2009-02-14 01:35:51 | 能楽
「父尉延命冠者」に使われる面はとっても独特ですね。「翁面」として知られる「白式尉」「肉式尉」と同じ切り顎の造作ながら、目尻が釣り上がって、どうも福々しい相とは言いにくい「父尉」。そしてそれとは対照的に満面の笑み。。現代の感覚からすればそれはやや不気味な印象も与えるほどに笑った相好の「延命冠者」。

「父尉」はこの『翁』の異式「父尉延命冠者」だけにしか使われない。。ということは事実上どのおシテ方の家にあっても数十年に一度しか舞台に登場しない、という、それはそれは珍しい面です。前述のように「白式尉」と同じ造作を持った、すなわち「白式尉」と出自が同じ面で、さてその出自がどこ? と尋ねられると、それはまだ謎としか言いようがないと思いますが、室町時代の能楽の大成期よりは遙かに年代を遡った、原初の『翁』の発生と「父尉」は関連を持っていた可能性があるわけです。詳しくは後述したいと思いますが、その原初の『翁』には「父尉」も「延命冠者」も「翁」「千歳」「三番叟」の役とは別の一役として舞台に登場していたことが知られています。

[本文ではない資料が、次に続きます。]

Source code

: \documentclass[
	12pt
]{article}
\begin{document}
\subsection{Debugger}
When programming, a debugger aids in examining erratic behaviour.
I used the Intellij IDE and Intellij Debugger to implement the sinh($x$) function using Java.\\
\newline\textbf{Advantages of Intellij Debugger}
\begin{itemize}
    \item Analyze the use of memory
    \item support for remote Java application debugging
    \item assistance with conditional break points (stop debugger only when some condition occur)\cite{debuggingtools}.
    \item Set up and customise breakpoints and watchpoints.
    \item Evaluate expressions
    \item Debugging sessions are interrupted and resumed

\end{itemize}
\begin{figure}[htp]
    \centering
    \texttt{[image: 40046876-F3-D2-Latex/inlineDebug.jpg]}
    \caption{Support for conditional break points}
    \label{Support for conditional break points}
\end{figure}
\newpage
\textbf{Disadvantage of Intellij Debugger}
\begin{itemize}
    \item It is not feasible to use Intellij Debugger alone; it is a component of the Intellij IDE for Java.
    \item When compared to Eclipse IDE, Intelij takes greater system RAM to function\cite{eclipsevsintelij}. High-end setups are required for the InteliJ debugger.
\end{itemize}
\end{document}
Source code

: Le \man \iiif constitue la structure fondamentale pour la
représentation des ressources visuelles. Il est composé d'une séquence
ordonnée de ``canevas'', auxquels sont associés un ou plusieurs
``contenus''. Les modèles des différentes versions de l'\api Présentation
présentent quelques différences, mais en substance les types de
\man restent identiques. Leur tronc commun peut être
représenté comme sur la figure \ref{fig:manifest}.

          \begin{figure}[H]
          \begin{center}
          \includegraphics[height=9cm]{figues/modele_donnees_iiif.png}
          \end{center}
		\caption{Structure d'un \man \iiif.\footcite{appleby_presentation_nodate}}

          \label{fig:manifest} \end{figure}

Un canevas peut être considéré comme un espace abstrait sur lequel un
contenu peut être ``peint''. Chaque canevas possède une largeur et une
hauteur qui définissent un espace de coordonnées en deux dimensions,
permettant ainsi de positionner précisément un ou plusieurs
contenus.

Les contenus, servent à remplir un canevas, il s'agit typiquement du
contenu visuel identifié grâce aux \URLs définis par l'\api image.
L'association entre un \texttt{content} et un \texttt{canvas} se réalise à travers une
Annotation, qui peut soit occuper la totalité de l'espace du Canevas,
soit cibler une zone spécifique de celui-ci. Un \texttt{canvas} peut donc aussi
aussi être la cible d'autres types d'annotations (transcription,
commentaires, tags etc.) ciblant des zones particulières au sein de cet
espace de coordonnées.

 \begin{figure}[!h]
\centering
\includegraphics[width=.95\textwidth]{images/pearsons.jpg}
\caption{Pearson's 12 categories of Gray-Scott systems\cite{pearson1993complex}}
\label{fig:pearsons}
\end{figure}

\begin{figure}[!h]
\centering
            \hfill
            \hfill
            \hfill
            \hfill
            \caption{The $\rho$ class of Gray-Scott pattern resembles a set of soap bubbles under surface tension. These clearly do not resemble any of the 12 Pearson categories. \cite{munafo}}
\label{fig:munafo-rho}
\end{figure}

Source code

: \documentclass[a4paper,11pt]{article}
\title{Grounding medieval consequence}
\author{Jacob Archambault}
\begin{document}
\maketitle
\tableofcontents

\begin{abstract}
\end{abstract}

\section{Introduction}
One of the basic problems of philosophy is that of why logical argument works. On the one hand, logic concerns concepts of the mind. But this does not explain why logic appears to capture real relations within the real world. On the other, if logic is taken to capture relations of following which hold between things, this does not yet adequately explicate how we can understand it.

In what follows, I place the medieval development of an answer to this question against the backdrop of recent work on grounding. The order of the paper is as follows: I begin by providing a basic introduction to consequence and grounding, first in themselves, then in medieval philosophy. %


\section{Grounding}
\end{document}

言うなれば「父尉」(と「延命冠者」)は、本来『翁』とは切り離せない歴史的な経緯を踏んでいるのですね。現在の観世流の「父尉延命冠者」では「翁」「千歳」の代役として「父尉」「延命冠者」が登場するわけですが、歴史的に見れば「父尉」も「延命冠者」も「翁」「千歳」とはそれぞれ立場を異にしているはずで、これは誤解に類するものなのかもしれません。このあたり、なぜ三番叟が直面で「揉之段」を舞ってから、おもむろに黒式尉の面を掛けて、「この色の黒い尉が。。」と、まるで最初から老人の役であったかのような発言をするのか、など、『翁』に付随するあまりにも多くの謎とともに体系的な解明がいつの日かなされるのを期待を持って待ちたいです。

そして「延命冠者」の面。これまた能面(?)としてはほかに類を見ない特長を持った面で、なにしろこの面、能楽に使われる面としては唯一、シテ方と狂言方のどちらもが舞台で掛ける面なのです。

普通 能楽に使われる面はシテ方が使う「能面」と、狂言方が使う「狂言面」に厳然と区別されています。ところがこの「延命冠者」の面だけはそれに当てはまらない。それはなぜかと言うとじつは単純な理由で、この面を掛ける「延命冠者」の役が現在では常の『翁』の「千歳」の役の代わりとして「父尉延命冠者」の中に配置されてあって、その「千歳」の役が、シテ方の流儀により上掛りの流儀(観世・宝生)ではシテ方が、そして下掛り(金春・金剛・喜多)では狂言方がその役を勤める習わしになっているからです。

実態が分かってみれば「なあんだ」という感じでしょうが、さらに加えて言えば『翁』の異式として「父尉延命冠者」をレパートリーとして掲げているのは観世流と金春流のみなので、「延命冠者」の面をシテ方の役者として使うのは観世流のみ、そして狂言方がこの面を所蔵しているのは、もっぱら金春流で「父尉延命冠者」が上演された場合に備えて、ということになります。こう考えてくるとやはり「延命冠者」面はやはり特殊な面だということは間違いないでしょう。

ところが、先ほどシテ方として「延命冠者」面を掛けるのが観世流のみ、と書いたのですが、それは「父尉延命冠者」の中での使われ方。。すなわち本来的な使われ方の話で、じつは「延命冠者」面には それ以外にもう一つ変わった使われ方をする場合があるのです。それは能『鷺』で、この曲のシテが「延命冠者」を掛けることがあるのです。